> [Work request]
Search the records for the string "message" and copy every line where it turns up.

> [Listed records]

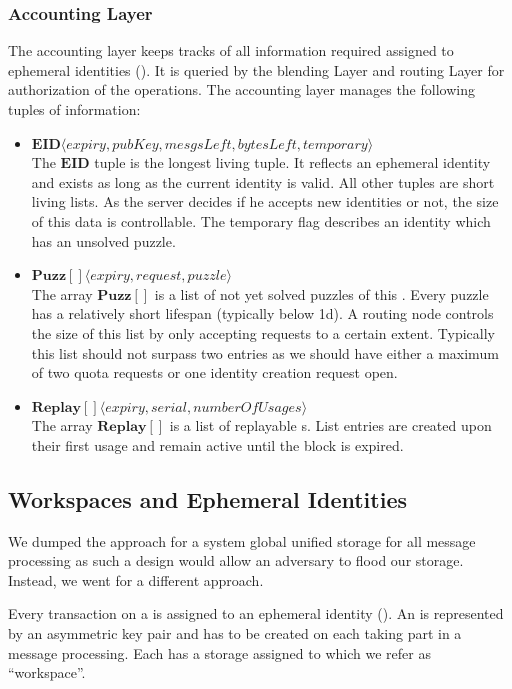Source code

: \subsubsection{Accounting Layer\label{sec:accountingLayer}}
The accounting layer keeps tracks of all information required assigned to ephemeral identities (). It is queried by the blending Layer and routing Layer for authorization of the operations. The accounting layer manages the following tuples of information:
\begin{itemize}
	\item $\mathbf{EID}\langle expiry, pubKey, mesgsLeft, bytesLeft, temporary \rangle$\\
	The $\mathbf{EID}$ tuple is the longest living tuple. It reflects an ephemeral identity and exists as long as the current identity is valid. All other tuples are short living lists. As the server decides if he accepts new identities or not, the size of this data is controllable. The temporary flag describes an identity which has an unsolved puzzle. 
	\item $\mathbf{Puzz[]}\langle expiry, request, puzzle \rangle$\\
	The array $\mathbf{Puzz[]}$ is a list of not yet solved puzzles of this . Every puzzle has a relatively short lifespan (typically below 1d). A routing node controls the size of this list by only accepting requests to a certain extent. Typically this list should not surpass two entries as we should have either a maximum of two quota requests or one identity creation request open.
	\item $\mathbf{Replay[]}\langle expiry, serial, numberOfUsages \rangle$\\
	The array $\mathbf{Replay[]}$ is a list of replayable s. List entries are created upon their first usage and remain active until the block is expired. 
\end{itemize}


\subsection{Workspaces and Ephemeral Identities}
We dumped the approach for a system global unified storage for all message processing as such a design would allow an adversary to flood our storage. Instead, we went for a different approach.

Every transaction on a \VortexNode is assigned to an ephemeral identity (). An  is represented by an asymmetric key pair and has to be created on each \VortexNode taking part in a message processing. Each  has a storage assigned to which we refer as ``workspace''.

> [Exercise output]
We dumped the approach for a system global unified storage for all message processing as such a design would allow an adversary to flood our storage. Instead, we went for a different approach.
Every transaction on a \VortexNode is assigned to an ephemeral identity (). An  is represented by an asymmetric key pair and has to be created on each \VortexNode taking part in a message processing. Each  has a storage assigned to which we refer as ``workspace''.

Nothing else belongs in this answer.